INSTRUCTIONS FOR THE TASK: Give each line of the records again exactly and omit every picture.

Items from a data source
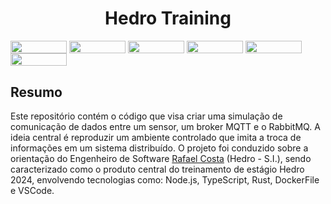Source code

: <h1 align="center">Hedro Training</h1>
<div style="display: inline-block;">
<img align="center" height="20px" width="90px" src=https://img.shields.io/badge/node.js-6DA55F?style=for-the-badge&logo=node.js&logoColor=white>
<img align="center" height="20px" width="90px" src=https://img.shields.io/badge/typescript-%23007ACC.svg?style=for-the-badge&logo=typescript&logoColor=white>
<img align="center" height="20px" width="90px" src=https://img.shields.io/badge/rust-%23000000.svg?style=for-the-badge&logo=rust&logoColor=white>
<img align="center" height="20px" width="90px" src=https://img.shields.io/badge/docker-%230db7ed.svg?style=for-the-badge&logo=docker&logoColor=white>
<img align="center" height="20px" width="90px" src="https://img.shields.io/badge/Made%20for-VSCode-1f425f.svg"/> 
<img align="center" height="20px" width="90px" src="https://img.shields.io/badge/Contributions-welcome-brightgreen.svg?style=flat"/>
</div>
<br>

## Resumo
Este repositório contém o código que visa criar uma simulação de comunicação de dados entre um sensor, um broker MQTT e o RabbitMQ. A ideia central é reproduzir um ambiente controlado que imita a troca de informações em um sistema distribuído. O projeto foi conduzido sobre a orientação do Engenheiro de Software <a href="https://github.com/ralvescosta" target="_blank">Rafael Costa</a> (Hedro - S.I.), sendo caracterizado como o produto central do treinamento de estágio Hedro 2024, envolvendo tecnologias como: Node.js, TypeScript, Rust, DockerFile e VSCode.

ANSWER FOR THE TASK:
Source code

: <h1 align="center">Hedro Training</h1>
<div style="display: inline-block;">
<img align="center" height="20px" width="90px" src=https://img.shields.io/badge/node.js-6DA55F?style=for-the-badge&logo=node.js&logoColor=white>
<img align="center" height="20px" width="90px" src=https://img.shields.io/badge/typescript-%23007ACC.svg?style=for-the-badge&logo=typescript&logoColor=white>
<img align="center" height="20px" width="90px" src=https://img.shields.io/badge/rust-%23000000.svg?style=for-the-badge&logo=rust&logoColor=white>
<img align="center" height="20px" width="90px" src=https://img.shields.io/badge/docker-%230db7ed.svg?style=for-the-badge&logo=docker&logoColor=white>
<img align="center" height="20px" width="90px" src="https://img.shields.io/badge/Made%20for-VSCode-1f425f.svg"/> 
<img align="center" height="20px" width="90px" src="https://img.shields.io/badge/Contributions-welcome-brightgreen.svg?style=flat"/>
</div>
<br>

## Resumo
Este repositório contém o código que visa criar uma simulação de comunicação de dados entre um sensor, um broker MQTT e o RabbitMQ. A ideia central é reproduzir um ambiente controlado que imita a troca de informações em um sistema distribuído. O projeto foi conduzido sobre a orientação do Engenheiro de Software <a href="https://github.com/ralvescosta" target="_blank">Rafael Costa</a> (Hedro - S.I.), sendo caracterizado como o produto central do treinamento de estágio Hedro 2024, envolvendo tecnologias como: Node.js, TypeScript, Rust, DockerFile e VSCode.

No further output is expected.